*What this task involves*:
Wherever a line in the material contains the word "github", copy that line.

::::::::::

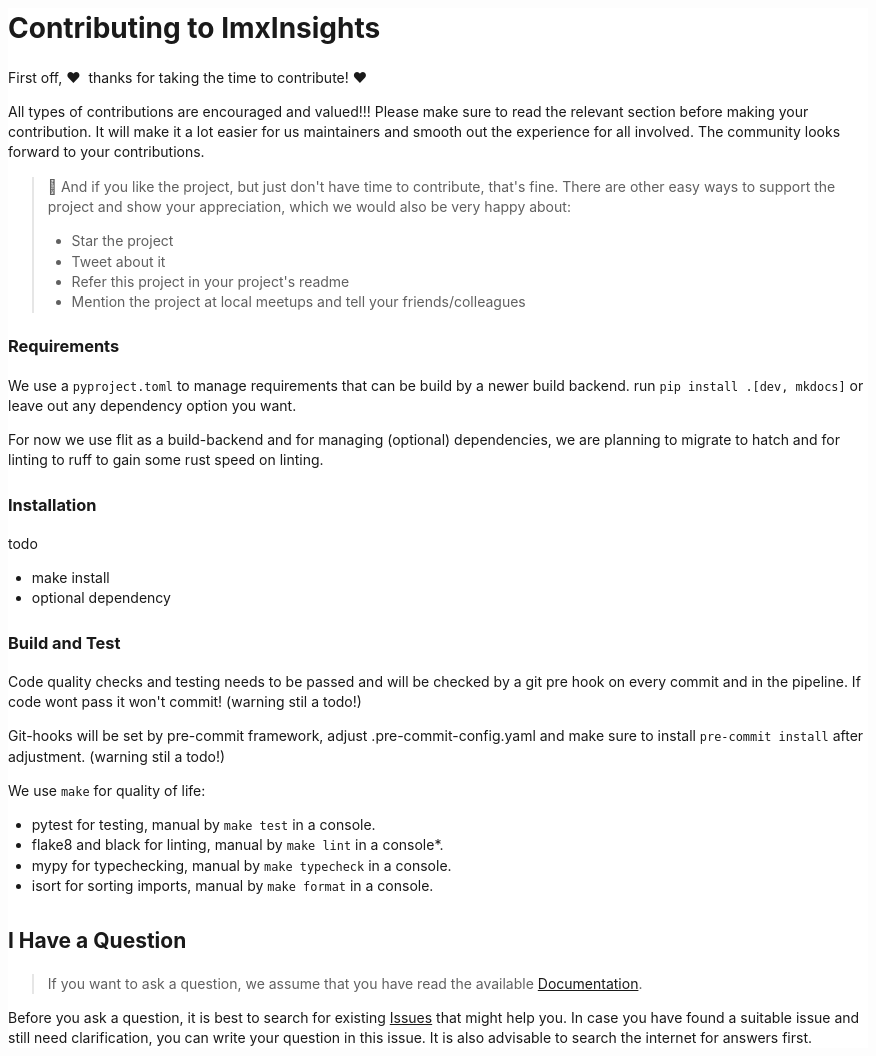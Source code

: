 # Contributing to ImxInsights

First off, ❤️ ️ ️thanks for taking the time to contribute! ❤️

All types of contributions are encouraged and valued!!! Please make sure to read the relevant section before making your contribution. 
It will make it a lot easier for us maintainers and smooth out the experience for all involved. The community looks forward to your contributions.

>  🎉 And if you like the project, but just don't have time to contribute, that's fine. There are other easy ways to support the project and show your appreciation, which we would also be very happy about:
> - Star the project
> - Tweet about it
> - Refer this project in your project's readme
> - Mention the project at local meetups and tell your friends/colleagues


### Requirements
We use a `pyproject.toml` to manage requirements that can be build by a newer build backend.
run `pip install .[dev, mkdocs]` or leave out any dependency option you want.

For now we use flit as a build-backend and for managing (optional) dependencies, we are planning to migrate to hatch and for linting to ruff to gain some rust speed on linting.

### Installation
todo
 - make install
 - optional dependency

### Build and Test
Code quality checks and testing needs to be passed and will be checked by a git pre hook on every commit and in the pipeline. 
If code wont pass it won't commit! (warning stil a todo!)

Git-hooks will be set by pre-commit framework, adjust .pre-commit-config.yaml and make sure to install `pre-commit install` after adjustment. (warning stil a todo!)

We use `make` for quality of life: 

- pytest for testing, manual by `make test` in a console.
- flake8 and black for linting, manual by `make lint` in a console*. 
- mypy for typechecking, manual by `make typecheck` in a console.
- isort for sorting imports, manual by `make format` in a console.


## I Have a Question

> If you want to ask a question, we assume that you have read the available [Documentation](https://github.com/Hazedd/imxInsightsCore).

Before you ask a question, it is best to search for existing [Issues](https://github.com/Hazedd/imxInsightsCore/issues) that might help you. In case you have found a suitable issue and still need clarification, you can write your question in this issue. It is also advisable to search the internet for answers first.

::::::::::

*Exercise response*:
> If you want to ask a question, we assume that you have read the available [Documentation](https://github.com/Hazedd/imxInsightsCore).
Before you ask a question, it is best to search for existing [Issues](https://github.com/Hazedd/imxInsightsCore/issues) that might help you. In case you have found a suitable issue and still need clarification, you can write your question in this issue. It is also advisable to search the internet for answers first.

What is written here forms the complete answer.